In this study, we recruited 571 COVID-19 patients with different stages of disease severity. Samples were collected from 25 different hospitals of 24 districts across the Gujarat state of India (Supplementary Fig. S1). All the metadata information such as age, sex, and comorbidity if any, were recorded (Supplementary Table S1). All the patients were confirmed for SARS-CoV-2 infection using RT-PCR of nasopharyngeal swab samples using TaqPath™ 1-Step RT-qPCR kit on Applied Biosystems 7500 Fast Dx Real-Time PCR system (Thermo Fisher Scientific). Based on the clinical manifestations and disease severity, all the patients were broadly categorized as either symptomatic or asymptomatic. Asymptomatic patients are those who experienced very mild symptoms such as cough, body aches, etc. but did not required hospitalisation. Symptomatic patients had major symptoms including cold, fever, breathlessness, sore throat etc. and importantly they required ventilation or oxygenation in the intensive care unit (ICU). Symptomatic patients were further followed for the final outcome and further divided into two groups i.e. recovered and deceased. Therefore, in the final analysis, comparison was made among three groups i.e. asymptomatic, symptomatic but recovered and deceased. With these criteria, total 148, 327 and 96 patients were considered as asymptomatic, recovered and deceased, respectively.

Sample processing, genotyping, imputation and data GWAS analysis

DNA from blood samples was isolated using John's method [93]. Quantity of extracted DNA was estimated using DNA High sensitivity assay kit on Qubit fluorimeter v 4.0 (Thermo Fisher Scientific). Quality of extracted DNA was assessed using agarose gel electrophoresis and QIAxpert system (QIAGEN). For genotyping, we used Axiom™ Precision Medicine Diversity Array (PMDA) Plus Kit, 96-format containing 8,68,298 markers selected for high genomic coverage (Thermo Fisher Scientific) on GeneTitan Multi-Channel (MC) Instrument (Thermo Fisher Scientific). Best markers were selected using Axiom Analysis Suite following the best practices workflow with the following parameters: sample QC Threshold; QC call_rate: ≥97, SNP QC Threshold; scr-cutoff: ≥95, and therefore, markers with high-resolution were analysed further. For imputation, we used TOPMed Imputation Server (https://imputation.biodatacatalyst.nhlbi.nih.gov/). To perform GWAS, imputed chromosome files were merged and VCF format files were further converted to plink format. The population stratification was performed using PLINK v1.9. GWAS analysis was performed using PLINK v1.9 [94] and SAIGE v 0.44.5 [95] at minor allele frequency (MAF) >0.05. Comparison between different groups was done as; deceased vs recovered, deceased vs asymptomatic and recovered vs asymptomatic patients.

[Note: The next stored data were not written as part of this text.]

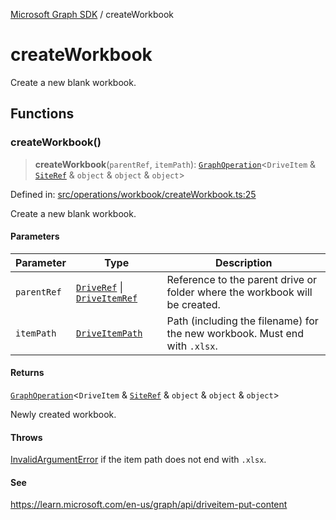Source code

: [Microsoft Graph SDK](README.md) / createWorkbook

# createWorkbook

Create a new blank workbook.

## Functions

### createWorkbook()

> **createWorkbook**(`parentRef`, `itemPath`): [`GraphOperation`](GraphOperation.md#graphoperation)\<`DriveItem` & [`SiteRef`](Site-1.md#siteref) & `object` & `object` & `object`\>

Defined in: [src/operations/workbook/createWorkbook.ts:25](https://github.com/Future-Secure-AI/microsoft-graph/blob/main/src/operations/workbook/createWorkbook.ts#L25)

Create a new blank workbook.

#### Parameters

| Parameter | Type | Description |
| ------ | ------ | ------ |
| `parentRef` | [`DriveRef`](Drive-1.md#driveref) \| [`DriveItemRef`](DriveItem-1.md#driveitemref) | Reference to the parent drive or folder where the workbook will be created. |
| `itemPath` | [`DriveItemPath`](DriveItem-1.md#driveitempath) | Path (including the filename) for the new workbook. Must end with `.xlsx`. |

#### Returns

[`GraphOperation`](GraphOperation.md#graphoperation)\<`DriveItem` & [`SiteRef`](Site-1.md#siteref) & `object` & `object` & `object`\>

Newly created workbook.

#### Throws

[InvalidArgumentError](InvalidArgumentError.md) if the item path does not end with `.xlsx`.

#### See

https://learn.microsoft.com/en-us/graph/api/driveitem-put-content
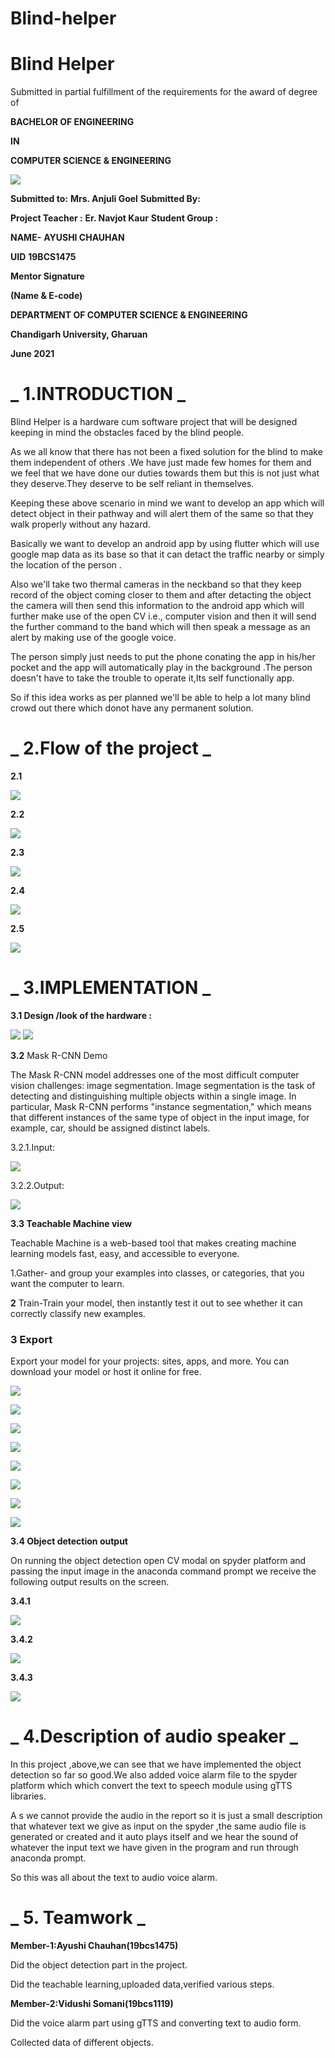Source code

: # Blind-helper

# **Blind Helper**

Submitted in partial fulfillment of the requirements for the award of degree of

**BACHELOR OF ENGINEERING**

**IN**

**COMPUTER SCIENCE &amp; ENGINEERING**

![](RackMultipart20220513-1-88ich1_html_d0f5c61a81afff29.jpg)

**Submitted to:**  **Mrs. Anjuli Goel**  **Submitted By:**

**Project Teacher :**  **Er. Navjot Kaur**  **Student Group :**

**NAME-**  **AYUSHI CHAUHAN**

**UID**  **19BCS1475**

**Mentor Signature**

**(Name &amp; E-code)**

**DEPARTMENT OF COMPUTER SCIENCE &amp; ENGINEERING**

**Chandigarh University, Gharuan**

**June 2021**

# _ **1.INTRODUCTION** _

Blind Helper is a hardware cum software project that will be designed keeping in mind the obstacles faced by the blind people.

As we all know that there has not been a fixed solution for the blind to make them independent of others .We have just made few homes for them and we feel that we have done our duties towards them but this is not just what they deserve.They deserve to be self reliant in themselves.

Keeping these above scenario in mind we want to develop an app which will detect object in their pathway and will alert them of the same so that they walk properly without any hazard.

Basically we want to develop an android app by using flutter which will use google map data as its base so that it can detact the traffic nearby or simply the location of the person .

Also we&#39;ll take two thermal cameras in the neckband so that they keep record of the object coming closer to them and after detacting the object the camera will then send this information to the android app which will further make use of the open CV i.e., computer vision and then it will send the further command to the band which will then speak a message as an alert by making use of the google voice.

The person simply just needs to put the phone conating the app in his/her pocket and the app will automatically play in the background .The person doesn&#39;t have to take the trouble to operate it,Its self functionally app.

So if this idea works as per planned we&#39;ll be able to help a lot many blind crowd out there which donot have any permanent solution.

# _ **2.Flow of the project** _

**2.1**

![](RackMultipart20220513-1-88ich1_html_8378f153c719215d.png)

**2.2**

![](RackMultipart20220513-1-88ich1_html_9d2de5b6edbd8f09.jpg)

**2.3**

![](RackMultipart20220513-1-88ich1_html_c76eacba7055e244.jpg)

**2.4**

![](RackMultipart20220513-1-88ich1_html_67f9c316539410a6.jpg)

**2.5**

![](RackMultipart20220513-1-88ich1_html_3304f9bfb25a5ba5.png)

# _ **3.IMPLEMENTATION** _

**3.1 Design /look of the hardware :**

![](RackMultipart20220513-1-88ich1_html_e5403d13c1a7b35d.jpg) ![](RackMultipart20220513-1-88ich1_html_82b60b7155db3a20.jpg)

**3.2** Mask R-CNN Demo

The Mask R-CNN model addresses one of the most difficult computer vision challenges: image segmentation. Image segmentation is the task of detecting and distinguishing multiple objects within a single image. In particular, Mask R-CNN performs &quot;instance segmentation,&quot; which means that different instances of the same type of object in the input image, for example, car, should be assigned distinct labels.

3.2.1.Input:

![](RackMultipart20220513-1-88ich1_html_763ae8e8f841aa72.png)

3.2.2.Output:

![](RackMultipart20220513-1-88ich1_html_5cab744196afa0c7.png)

**3.3 Teachable Machine view**

Teachable Machine is a web-based tool that makes creating machine learning models fast, easy, and accessible to everyone.

1.Gather- and group your examples into classes, or categories, that you want the computer to learn.

**2** Train-Train your model, then instantly test it out to see whether it can correctly classify new examples.

### **3** Export

Export your model for your projects: sites, apps, and more. You can download your model or host it online for free.

![](RackMultipart20220513-1-88ich1_html_a115c4efef9edbf.jpg)

![](RackMultipart20220513-1-88ich1_html_ac6598af049ee7f7.jpg)

![](RackMultipart20220513-1-88ich1_html_f758a161b2a9fcc4.jpg)

![](RackMultipart20220513-1-88ich1_html_d1f50c504329ede8.jpg)

![](RackMultipart20220513-1-88ich1_html_2080136caf0034fc.jpg)

![](RackMultipart20220513-1-88ich1_html_3478dade8022299e.jpg)

![](RackMultipart20220513-1-88ich1_html_bde8b9bee36a5423.jpg)

![](RackMultipart20220513-1-88ich1_html_caaf38decd450722.jpg)

**3.4 Object detection output**

On running the object detection open CV modal on spyder platform and passing the input image in the anaconda command prompt we receive the following output results on the screen.

**3.4.1**

![](RackMultipart20220513-1-88ich1_html_4ecd347792652745.png)

**3.4.2**

![](RackMultipart20220513-1-88ich1_html_e4adb1c0f9f51ad8.jpg)

**3.4.3**

![](RackMultipart20220513-1-88ich1_html_803e0987904bf547.jpg)

# _ **4.Description of audio speaker** _

In this project ,above,we can see that we have implemented the object detection so far so good.We also added voice alarm file to the spyder platform which which convert the text to speech module using gTTS libraries.

A s we cannot provide the audio in the report so it is just a small description that whatever text we give as input on the spyder ,the same audio file is generated or created and it auto plays itself and we hear the sound of whatever the input text we have given in the program and run through anaconda prompt.

So this was all about the text to audio voice alarm.

# _ **5. Teamwork** _

**Member-1:Ayushi Chauhan(19bcs1475)**

Did the object detection part in the project.

Did the teachable learning,uploaded data,verified various steps.

**Member-2:Vidushi Somani(19bcs1119)**

Did the voice alarm part using gTTS and converting text to audio form.

Collected data of different objects.
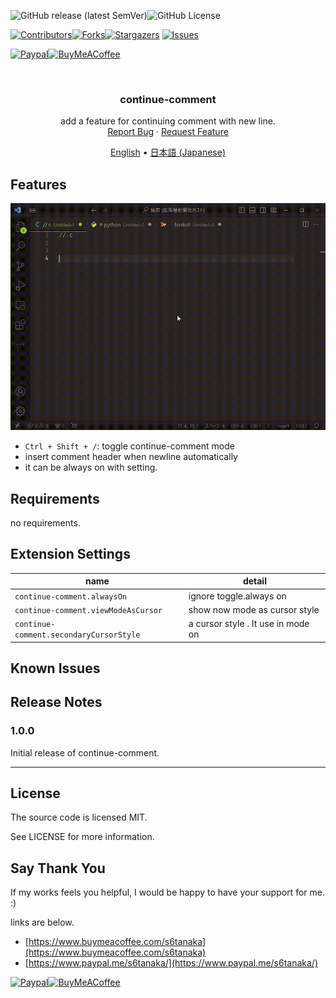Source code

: <a name="readme-top"></a>

<!-- PROJECT SHIELDS -->
![GitHub release (latest SemVer)][release-shield]![GitHub License][license-shield]

[![Contributors][contributors-shield]][contributors-url][![Forks][forks-shield]][forks-url][![Stargazers][stars-shield]][stars-url]
[![Issues][issues-shield]][issues-url]

[![Paypal][Paypal-shield]][Paypal-url][![BuyMeACoffee][BuyMeACoffee-sheild]][BuyMeACoffee-url]

<!-- PROJECT LOGO -->
<br />
<div align="center">
  <h3 align="center">continue-comment</h3>

  <p align="center">
    add a feature for continuing comment with new line.
    <br />
    <a href="https://github.com/Shumpei-Tanaka/readme-template/issues">Report Bug</a>
    ·
    <a href="https://github.com/Shumpei-Tanaka/readme-template/issues">Request Feature</a>
  </p>
  <p align="center">
    <a href="/README.md">English</a> •
    <a href="/docs/README-ja.md">日本語 (Japanese)</a>
  </p>
</div>



## Features

![overview](./docs/assets/overview.gif)

- `Ctrl + Shift + /`: toggle continue-comment mode
- insert comment header when newline automatically
- it can be always on with setting.

## Requirements

no requirements.

## Extension Settings

|name|detail|
|-|-|
|`continue-comment.alwaysOn`| ignore toggle.always on|
|`continue-comment.viewModeAsCursor`|show now mode as cursor style|
|`continue-comment.secondaryCursorStyle`|a cursor style . It use in mode on|

## Known Issues


## Release Notes


### 1.0.0

Initial release of continue-comment.

---

## License

The source code is licensed MIT.

See LICENSE for more information.

## Say Thank You

If my works feels you helpful, I would be happy to have your support for me. :)

links are below.

- [https://www.buymeacoffee.com/s6tanaka](https://www.buymeacoffee.com/s6tanaka)
- [https://www.paypal.me/s6tanaka/](https://www.paypal.me/s6tanaka/)

[![Paypal][Paypal-shield]][Paypal-url][![BuyMeACoffee][BuyMeACoffee-sheild]][BuyMeACoffee-url]


<!-- MARKDOWN LINKS & IMAGES -->
[contributors-shield]: https://img.shields.io/github/contributors/Shumpei-Tanaka/readme-template.svg?style=flat-squere
[contributors-url]: https://github.com/Shumpei-Tanaka/readme-template/graphs/contributors
[forks-shield]: https://img.shields.io/github/forks/Shumpei-Tanaka/readme-template.svg?style=flat-squere
[forks-url]: https://github.com/Shumpei-Tanaka/readme-template/network/members
[stars-shield]: https://img.shields.io/github/stars/Shumpei-Tanaka/readme-template.svg?style=flat-squere
[stars-url]: https://github.com/Shumpei-Tanaka/readme-template/stargazers
[issues-shield]: https://img.shields.io/github/issues/Shumpei-Tanaka/readme-template.svg?style=flat-squere
[issues-url]: https://github.com/Shumpei-Tanaka/readme-template/issues

[release-shield]:https://img.shields.io/github/v/release/Shumpei-Tanaka/readme-template?style=flat-squere&sort=semver
[license-shield]:https://img.shields.io/github/license/Shumpei-Tanaka/readme-template?flat-squere
[Paypal-shield]:https://img.shields.io/badge/paypal.me-s6tanaka-white?style=flat-squere&logo=paypal
[Paypal-url]:https://paypal.me/s6tanaka
[BuyMeACoffee-sheild]:https://img.shields.io/badge/buy_me_a_coffee-s6tanaka-white?style=flat-squere&logo=buymeacoffee&logocolor=#FFDD00
[BuyMeACoffee-url]:https://www.buymeacoffee.com/s6tanaka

Declaration of Competing Interests

All the authors of this manuscript declare no competing interests.

Funding

This work is funded by the Department of Science and Technology (DST), Government of Gujarat, Gandhinagar, Gujarat, India.

Ethical approval

The present study involving human participants were reviewed and approved by the Institutional Ethical Committee of Gujarat Biotechnology Research Centre (GBRC), Gandhinagar, B. J. Medical College and Civil hospital, Ahmedabad, reference No. EC/Approval/38/2020 and GMERS medical College Gandhinagar, reference No. GMERS/MCG/IEC/06/2020.

Availability of data

The analysed data from the current study is submitted to https://www.covid19hg.org/.

Author contributions

Chaitanya Joshi: Conceptualization, Funding acquisition, Project administraion, Methodology, Editing manuscript, Supervision. Madhvi Joshi: Funding acquisition, Investigation, Review and editing manuscript, Supervision, Project administration. Ramesh Pandit: Formal analysis, Writing original draft. Indra Singh and Afzal Ansari: Formal analysis. Janvi Raval and Zarna Patel: Data curation. Raghav Dixit, Pranay Shah, Kamlesh Upadhyay, Naresh Chauhan, Kairavi Desai, Meenakshi Shah, and Bhavesh Modi: Resources, Review manuscript.